Each line from the top of the listing down to and including the line with "1. Markings are" must be duplicated exactly; pictures are to be skipped.

Segment Start: DATA EXTRACT

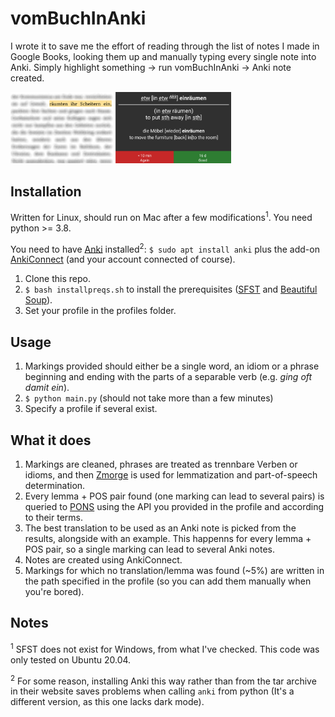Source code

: # vomBuchInAnki
I wrote it to save me the effort of reading through the list of notes I made in Google Books, looking them up and manually typing every single note into Anki. Simply highlight something -> run vomBuchInAnki -> Anki note created.

<img src="/example.png" alt="Example" width="70%" height="70%">

## Installation
Written for Linux, should run on Mac after a few modifications<sup>1</sup>. You need python >= 3.8.

You need to have [Anki](https://apps.ankiweb.net/#download) installed<sup>2</sup>: `$ sudo apt install anki` plus the add-on [AnkiConnect](https://ankiweb.net/shared/info/2055492159) (and your account connected of course).
 
 1. Clone this repo.
 1. `$ bash installpreqs.sh` to install the prerequisites ([SFST](https://www.cis.uni-muenchen.de/~schmid/tools/SFST/) and [Beautiful Soup](https://www.crummy.com/software/BeautifulSoup/)).
 1. Set your profile in the profiles folder.
 
 ## Usage
 1. Markings provided should either be a single word, an idiom or a phrase beginning and ending with the parts of a separable verb (e.g. _ging oft damit ein_).
 1. `$ python main.py` (should not take more than a few minutes)
 1. Specify a profile if several exist.

## What it does
1. Markings are cleaned, phrases are treated as trennbare Verben or idioms, and then [Zmorge](https://pub.cl.uzh.ch/users/sennrich/zmorge/) is used for lemmatization and part-of-speech determination.
1. Every lemma + POS pair found (one marking can lead to several pairs) is queried to [PONS](https://en.pons.com/p/online-dictionary/developers/api) using the API you provided in the profile and according to their terms.
1. The best translation to be used as an Anki note is picked from the results, alongside with an example. This happenns for every lemma + POS pair, so a single marking can lead to several Anki notes.
1. Notes are created using AnkiConnect.
1. Markings for which no translation/lemma was found (~5%) are written in the path specified in the profile (so you can add them manually when you're bored).

## Notes
<sup>1</sup> SFST does not exist for Windows, from what I've checked. This code was only tested on Ubuntu 20.04.

<sup>2</sup> For some reason, installing Anki this way rather than from the tar archive in their website saves problems when calling `anki` from python (It's a different version, as this one lacks dark mode).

Segment End: DATA EXTRACT

_SOLUTION TO THE EXERCISE_.
Source code

: # vomBuchInAnki
I wrote it to save me the effort of reading through the list of notes I made in Google Books, looking them up and manually typing every single note into Anki. Simply highlight something -> run vomBuchInAnki -> Anki note created.

<img src="/example.png" alt="Example" width="70%" height="70%">

## Installation
Written for Linux, should run on Mac after a few modifications<sup>1</sup>. You need python >= 3.8.

You need to have [Anki](https://apps.ankiweb.net/#download) installed<sup>2</sup>: `$ sudo apt install anki` plus the add-on [AnkiConnect](https://ankiweb.net/shared/info/2055492159) (and your account connected of course).
 
 1. Clone this repo.
 1. `$ bash installpreqs.sh` to install the prerequisites ([SFST](https://www.cis.uni-muenchen.de/~schmid/tools/SFST/) and [Beautiful Soup](https://www.crummy.com/software/BeautifulSoup/)).
 1. Set your profile in the profiles folder.
 
 ## Usage
 1. Markings provided should either be a single word, an idiom or a phrase beginning and ending with the parts of a separable verb (e.g. _ging oft damit ein_).
 1. `$ python main.py` (should not take more than a few minutes)
 1. Specify a profile if several exist.

## What it does
1. Markings are cleaned, phrases are treated as trennbare Verben or idioms, and then [Zmorge](https://pub.cl.uzh.ch/users/sennrich/zmorge/) is used for lemmatization and part-of-speech determination.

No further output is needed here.